ABD, Venezuela’ya Baskıyı Artırıyor
ABD’nin Karayipler’de sürdürdüğü askeri hazırlıklar ve Başkan Trump’ın Venezuela’ya yönelik söylemleri, Washington’ın Latin Amerika’da yeni bir çatışmaya girebileceği yönündeki endişeleri artırıyor. Trump’ın Şükran Günü mesajında “çok yakında kara unsurlarına karşı da harekete geçeceğiz” sözleri, ABD’nin Venezuela topraklarında bir operasyona hazırlandığı izlenimini güçlendirdi. Son haftalarda art arda gelen uyarılar, askeri yığınak ve hukuki manevralar, Biden döneminde nispeten yumuşayan Karakas dosyasını yeniden ABD dış politikasının en sıcak gündem maddesi haline getirmiş durumda. Trump yönetimi, Venezuela Devlet Başkanı Maduro üzerindeki baskıyı hem diplomatik hem de askerî düzeyde keskin biçimde artırırken bu durum ülkenin içinde bulunduğu ağır ekonomik kriz ve siyasi bölünmüşlüğü daha da kırılgan hâle getiriyor.

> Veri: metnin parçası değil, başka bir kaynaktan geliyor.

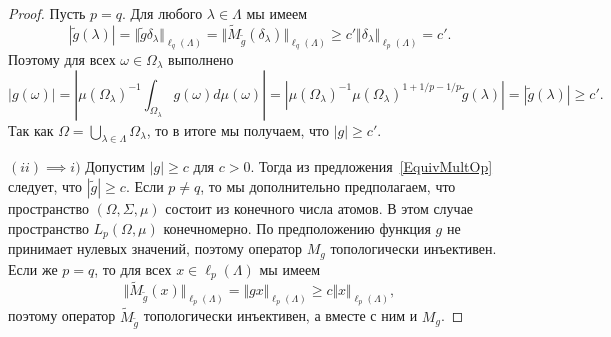 \begin{proof}
Пусть $p=q$. Для любого $\lambda\in\Lambda$ мы имеем
$$
|\widetilde{g}(\lambda)|
=\Vert \widetilde{g} \delta_\lambda\Vert_{\ell_q(\Lambda)}
=\Vert \widetilde{M}_{\widetilde{g}}(\delta_\lambda)\Vert_{\ell_q(\Lambda)}
\geq c'\Vert \delta_\lambda\Vert_{\ell_p(\Lambda)}
=c'.
$$
Поэтому для всех $\omega\in\Omega_\lambda$ выполнено
$$
|g(\omega)|
=\left|{\mu(\Omega_\lambda)}^{-1}
\int_{\Omega_\lambda}g(\omega)d\mu(\omega)\right|
=\left|{\mu(\Omega_\lambda)}^{-1}{\mu(\Omega_\lambda)}^{1+1/p-1/p}
\widetilde{g}(\lambda)\right|
=|\widetilde{g}(\lambda)|\geq c'.
$$
Так как $\Omega=\bigcup_{\lambda\in\Lambda}\Omega_\lambda$, то в итоге мы
получаем, что $|g|\geq c'$.

$(ii) \implies i)$ Допустим $|g|\geq c$ для $c>0$. Тогда из
предложения~\ref{EquivMultOp} следует, что $|\widetilde{g}|\geq c$. Если 
$p\neq q$, то мы дополнительно предполагаем, 
что пространство $(\Omega,\Sigma,\mu)$ состоит из конечного числа атомов. 
В этом случае пространство $L_p(\Omega,\mu)$
конечномерно. По предположению функция $g$ не принимает нулевых значений,
поэтому оператор $M_g$ топологически инъективен. Если же $p=q$, то для всех
$x\in\ell_p(\Lambda)$ мы имеем
$$
\Vert \widetilde{M}_{\widetilde{g}}(x)\Vert_{\ell_p(\Lambda)}
=\Vert g x\Vert_{\ell_p(\Lambda)}\geq c\Vert x\Vert_{\ell_p(\Lambda)},
$$
поэтому оператор $\widetilde{M}_{\widetilde{g}}$ топологически инъективен, а
вместе с ним и $M_g$.
\end{proof}

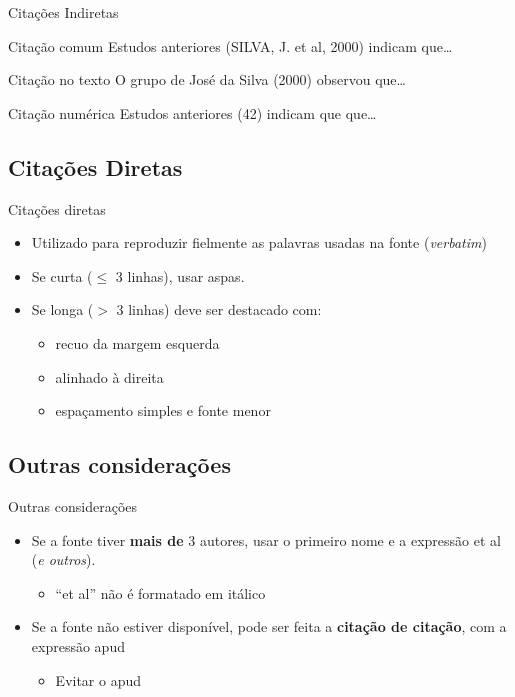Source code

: \documentclass{beamer}
\begin{document}
\begin{frame}{Citações Indiretas}
  \begin{exampleblock}{Citação comum}
    Estudos anteriores \alert{(SILVA, J. et al, 2000)} indicam
    que\ldots
  \end{exampleblock}
  \bigskip
  \begin{exampleblock}{Citação no texto}
    O grupo de José da Silva \alert{(2000)} observou que\ldots
  \end{exampleblock}
  \bigskip
  \begin{exampleblock}{Citação numérica}
    Estudos anteriores \alert{(42)} indicam que que\ldots
  \end{exampleblock}
\end{frame}

\subsection{Citações Diretas}

\begin{frame}{Citações diretas}
  \begin{itemize}
    \footnotesize
  \item Utilizado para reproduzir fielmente as palavras usadas na
    fonte ({\em verbatim})
    \bigskip
  \item Se curta ($\leq$ 3 linhas), usar aspas.
    \bigskip
  \item Se longa ($>$ 3 linhas) deve ser destacado com:
    \begin{itemize}
      \scriptsize
    \item recuo da margem esquerda
    \item alinhado à direita
    \item espaçamento simples e fonte menor
    \end{itemize}
  \end{itemize}
\end{frame}

\subsection{Outras considerações}

\begin{frame}{Outras considerações}
  \begin{itemize}
    \footnotesize
  \item Se a fonte tiver {\bf mais de} 3 autores, usar o primeiro nome
    e a expressão \alert{et al} ({\em e outros}).
    \begin{itemize}
    \item ``et al'' não é formatado em itálico
    \end{itemize}
    \bigskip
  \item Se a fonte não estiver disponível, pode ser feita a {\bf
      citação de citação}, com a expressão \alert{apud}
    \begin{itemize}
    \item Evitar o apud
    \end{itemize}
  \end{itemize}
\end{frame}
\end{document}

Washington, Venezuela kaynaklı olduğu iddia edilen uyuşturucu trafiğini gerekçe göstererek çok sayıda deniz hedefini vurmaya devam ediyor. Ancak operasyonların ölçeği ve kullanılan ateş gücü, ABD içinde bile ciddi bir hukuk tartışması başlattı. Kongre üyeleri bu iddiaların savaş hukuku ihlali olabileceğini belirterek soruşturma talep etmiş durumda. Trump’ın kısa süre önce uyuşturucu kaçakçılığı nedeniyle ABD’de hüküm giymiş eski Honduras Devlet Başkanı Hernandez’e af önermesi, yönetimin “kartellerle mücadele” söylemini daha da tartışmalı hâle getirdi. Bu çelişkiler, Venezuela dosyasının salt güvenlik odaklı değil, aynı zamanda güçlü bir siyasi hesap içeren bir başlık olduğunu düşündürüyor.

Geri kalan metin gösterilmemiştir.